TASK OBJECTIVE:
Filter the entries beneath this task, copying only the lines that hold the word "without".

Segment Start: DATA SECTION

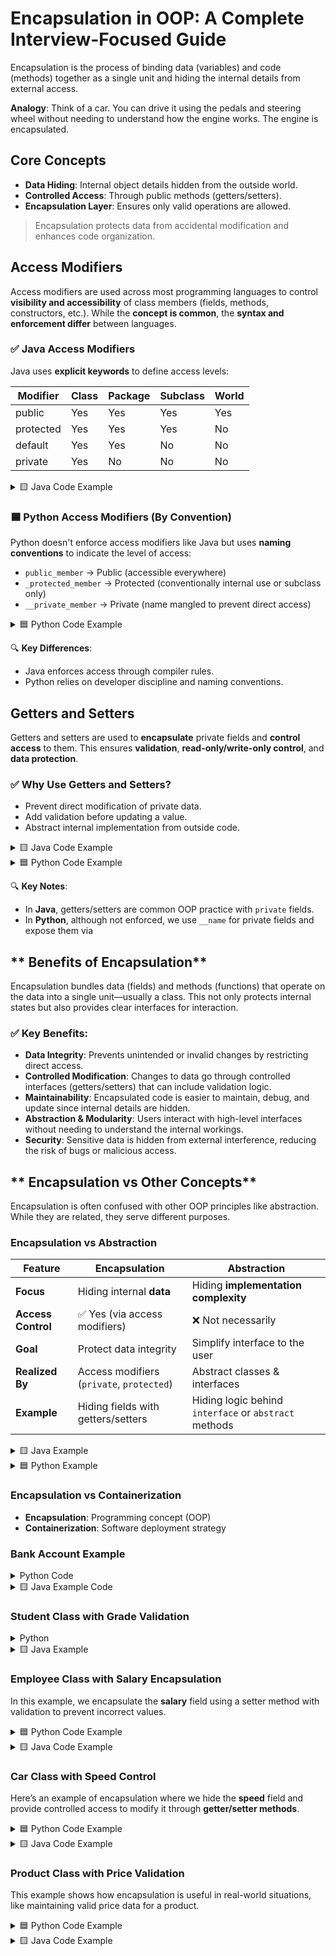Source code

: # **Encapsulation in OOP: A Complete Interview-Focused Guide**
Encapsulation is the process of binding data (variables) and code (methods) together as a single unit and hiding the internal details from external access.

**Analogy**: Think of a car. You can drive it using the pedals and steering wheel without needing to understand how the engine works. The engine is encapsulated.

## **Core Concepts**

* **Data Hiding**: Internal object details hidden from the outside world.
* **Controlled Access**: Through public methods (getters/setters).
* **Encapsulation Layer**: Ensures only valid operations are allowed.

> Encapsulation protects data from accidental modification and enhances code organization.

## **Access Modifiers**

Access modifiers are used across most programming languages to control **visibility and accessibility** of class members (fields, methods, constructors, etc.). While the **concept is common**, the **syntax and enforcement differ** between languages.

### ✅ Java Access Modifiers

Java uses **explicit keywords** to define access levels:

| Modifier  | Class | Package | Subclass | World |
| --------- | ----- | ------- | -------- | ----- |
| public    | Yes   | Yes     | Yes      | Yes   |
| protected | Yes   | Yes     | Yes      | No    |
| default   | Yes   | Yes     | No       | No    |
| private   | Yes   | No      | No       | No    |

<details>
<summary>🟨 Java Code Example</summary>

```java
public class Rectangle {
    public double width;      // Accessible from anywhere
    private double height;    // Accessible only within this class
}
```
</details>

### 🟦 Python Access Modifiers (By Convention)
Python doesn't enforce access modifiers like Java but uses **naming conventions** to indicate the level of access:

* `public_member` → Public (accessible everywhere)
* `_protected_member` → Protected (conventionally internal use or subclass only)
* `__private_member` → Private (name mangled to prevent direct access)

<details>
<summary>🟦 Python Code Example</summary>

```python
class Rectangle:
    def __init__(self):
        self.public_width = 5            # Public
        self._protected_depth = 8        # Protected (convention)
        self.__private_height = 10       # Private (name mangled)
```
</details>

🔍 **Key Differences**:

* Java enforces access through compiler rules.
* Python relies on developer discipline and naming conventions.

## **Getters and Setters** 

Getters and setters are used to **encapsulate** private fields and **control access** to them. This ensures **validation**, **read-only/write-only control**, and **data protection**.

### ✅ Why Use Getters and Setters?

* Prevent direct modification of private data.
* Add validation before updating a value.
* Abstract internal implementation from outside code.

<details>
<summary>🟨 Java Code Example</summary>

```java
public class Person {
    private String name;  // Private field

    // Getter method (read access)
    public String getName() {
        return name;
    }

    // Setter method (write access with validation)
    public void setName(String name) {
        if (!name.isEmpty()) {
            this.name = name;
        }
    }
}
```

</details>

<details>
<summary>🟦 Python Code Example</summary>

```python
class Person:
    def __init__(self, name):
        self.__name = name  # Private field

    # Getter method
    def get_name(self):
        return self.__name

    # Setter method with validation
    def set_name(self, name):
        if name:
            self.__name = name
```

</details>

🔍 **Key Notes**:

* In **Java**, getters/setters are common OOP practice with `private` fields.
* In **Python**, although not enforced, we use `__name` for private fields and expose them via 


## ** Benefits of Encapsulation**

Encapsulation bundles data (fields) and methods (functions) that operate on the data into a single unit—usually a class. This not only protects internal states but also provides clear interfaces for interaction.

### ✅ Key Benefits:

* **Data Integrity**: Prevents unintended or invalid changes by restricting direct access.
* **Controlled Modification**: Changes to data go through controlled interfaces (getters/setters) that can include validation logic.
* **Maintainability**: Encapsulated code is easier to maintain, debug, and update since internal details are hidden.
* **Abstraction & Modularity**: Users interact with high-level interfaces without needing to understand the internal workings.
* **Security**: Sensitive data is hidden from external interference, reducing the risk of bugs or malicious access.

## ** Encapsulation vs Other Concepts**

Encapsulation is often confused with other OOP principles like abstraction. While they are related, they serve different purposes.

### **Encapsulation vs Abstraction**

| Feature            | **Encapsulation**                         | **Abstraction**                                       |
| ------------------ | ----------------------------------------- | ----------------------------------------------------- |
| **Focus**          | Hiding internal **data**                  | Hiding **implementation complexity**                  |
| **Access Control** | ✅ Yes (via access modifiers)              | ❌ Not necessarily                                     |
| **Goal**           | Protect data integrity                    | Simplify interface to the user                        |
| **Realized By**    | Access modifiers (`private`, `protected`) | Abstract classes & interfaces                         |
| **Example**        | Hiding fields with getters/setters        | Hiding logic behind `interface` or `abstract` methods |

<details>
<summary>🟨 Java Example</summary>

```java
// Encapsulation
public class BankAccount {
    private double balance;

    public double getBalance() {
        return balance;
    }

    public void deposit(double amount) {
        if (amount > 0) balance += amount;
    }
}

// Abstraction
abstract class Animal {
    abstract void sound();  // Abstract method
}
```
</details>

<details>
<summary>🟦 Python Example</summary>

```python
# Encapsulation
class BankAccount:
    def __init__(self):
        self.__balance = 0

    def get_balance(self):
        return self.__balance

    def deposit(self, amount):
        if amount > 0:
            self.__balance += amount

# Abstraction
from abc import ABC, abstractmethod

class Animal(ABC):
    @abstractmethod
    def sound(self):
        pass
```
</details>

### **Encapsulation vs Containerization**

* **Encapsulation**: Programming concept (OOP)
* **Containerization**: Software deployment strategy

### **Bank Account Example**

<details>
<summary>Python Code</summary>

```python
class BankAccount:
    def __init__(self, account_number, initial_balance=0):
        self.__account_number = account_number
        self.__balance = initial_balance

    def deposit(self, amount):
        if amount > 0:
            self.__balance += amount

    def withdraw(self, amount):
        if 0 < amount <= self.__balance:
            self.__balance -= amount

    def get_balance(self):
        return self.__balance
```
</details>

<details>
<summary>🟨 Java Example Code</summary>

```java
public class BankAccount {
    private String accountNumber;
    private double balance;

    public BankAccount(String acc, double initial) {
        accountNumber = acc;
        balance = initial;
    }

    public void deposit(double amount) {
        if (amount > 0) balance += amount;
    }

    public void withdraw(double amount) {
        if (amount > 0 && amount <= balance) balance -= amount;
    }

    public double getBalance() {
        return balance;
    }
}
```
</details>

### **Student Class with Grade Validation**

<details>
<summary>Python</summary>

```python
class Student:
    def __init__(self, name):
        self.__name = name
        self.__grades = []

    def add_grade(self, grade):
        if 0 <= grade <= 100:
            self.__grades.append(grade)

    def get_average(self):
        return sum(self.__grades) / len(self.__grades) if self.__grades else 0
```

</details>

<details>
<summary>🟨 Java Example</summary>

```java
public class Student {
    private String name;
    private List<Double> grades = new ArrayList<>();

    public Student(String name) {
        this.name = name;
    }

    public void addGrade(double grade) {
        if (grade >= 0 && grade <= 100) grades.add(grade);
    }

    public double getAverage() {
        return grades.stream().mapToDouble(Double::doubleValue).average().orElse(0);
    }
}
```

</details>

### **Employee Class with Salary Encapsulation**

In this example, we encapsulate the **salary** field using a setter method with validation to prevent incorrect values.

<details>
<summary>🟦 Python Code Example</summary>

```python
class Employee:
    def __init__(self, name, salary):
        self.__name = name
        self.__salary = 0
        self.set_salary(salary)

    def get_name(self):
        return self.__name

    def get_salary(self):
        return self.__salary

    def set_salary(self, salary):
        if salary > 0:
            self.__salary = salary
        else:
            print("Salary must be positive.")
```

</details>

<details>
<summary>🟨 Java Code Example</summary>

```java
public class Employee {
    private String name;
    private double salary;

    public Employee(String name, double salary) {
        this.name = name;
        setSalary(salary);
    }

    public String getName() {
        return name;
    }

    public double getSalary() {
        return salary;
    }

    public void setSalary(double salary) {
        if (salary > 0) {
            this.salary = salary;
        } else {
            System.out.println("Salary must be positive.");
        }
    }
}
```

</details>

### **Car Class with Speed Control**

Here’s an example of encapsulation where we hide the **speed** field and provide controlled access to modify it through **getter/setter methods**.

<details>
<summary>🟦 Python Code Example</summary>

```python
class Car:
    def __init__(self, model):
        self.__model = model
        self.__speed = 0

    def get_speed(self):
        return self.__speed

    def set_speed(self, speed):
        if 0 <= speed <= 200:  # Speed must be between 0 and 200
            self.__speed = speed
        else:
            print("Speed must be between 0 and 200.")

    def get_model(self):
        return self.__model
```
</details>

<details>
<summary>🟨 Java Code Example</summary>

```java
public class Car {
    private String model;
    private int speed;

    public Car(String model) {
        this.model = model;
        this.speed = 0;
    }

    public String getModel() {
        return model;
    }

    public int getSpeed() {
        return speed;
    }

    public void setSpeed(int speed) {
        if (speed >= 0 && speed <= 200) {
            this.speed = speed;
        } else {
            System.out.println("Speed must be between 0 and 200.");
        }
    }
}
```

</details>

### **Product Class with Price Validation**

This example shows how encapsulation is useful in real-world situations, like maintaining valid price data for a product.

<details>
<summary>🟦 Python Code Example</summary>

```python
class Product:
    def __init__(self, name, price):
        self.__name = name
        self.__price = 0
        self.set_price(price)

    def get_name(self):
        return self.__name

    def get_price(self):
        return self.__price

    def set_price(self, price):
        if price >= 0:
            self.__price = price
        else:
            print("Price must be non-negative.")
```

</details>

<details>
<summary>🟨 Java Code Example</summary>

```java
public class Product {
    private String name;
    private double price;

    public Product(String name, double price) {
        this.name = name;
        setPrice(price);
    }

    public String getName() {
        return name;
    }

    public double getPrice() {
        return price;
    }

    public void setPrice(double price) {
        if (price >= 0) {
            this.price = price;
        } else {
            System.out.println("Price must be non-negative.");
        }
    }
}
```
</details>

Segment End: DATA SECTION

ANSWER SECTION:
**Analogy**: Think of a car. You can drive it using the pedals and steering wheel without needing to understand how the engine works. The engine is encapsulated.
* **Abstraction & Modularity**: Users interact with high-level interfaces without needing to understand the internal workings.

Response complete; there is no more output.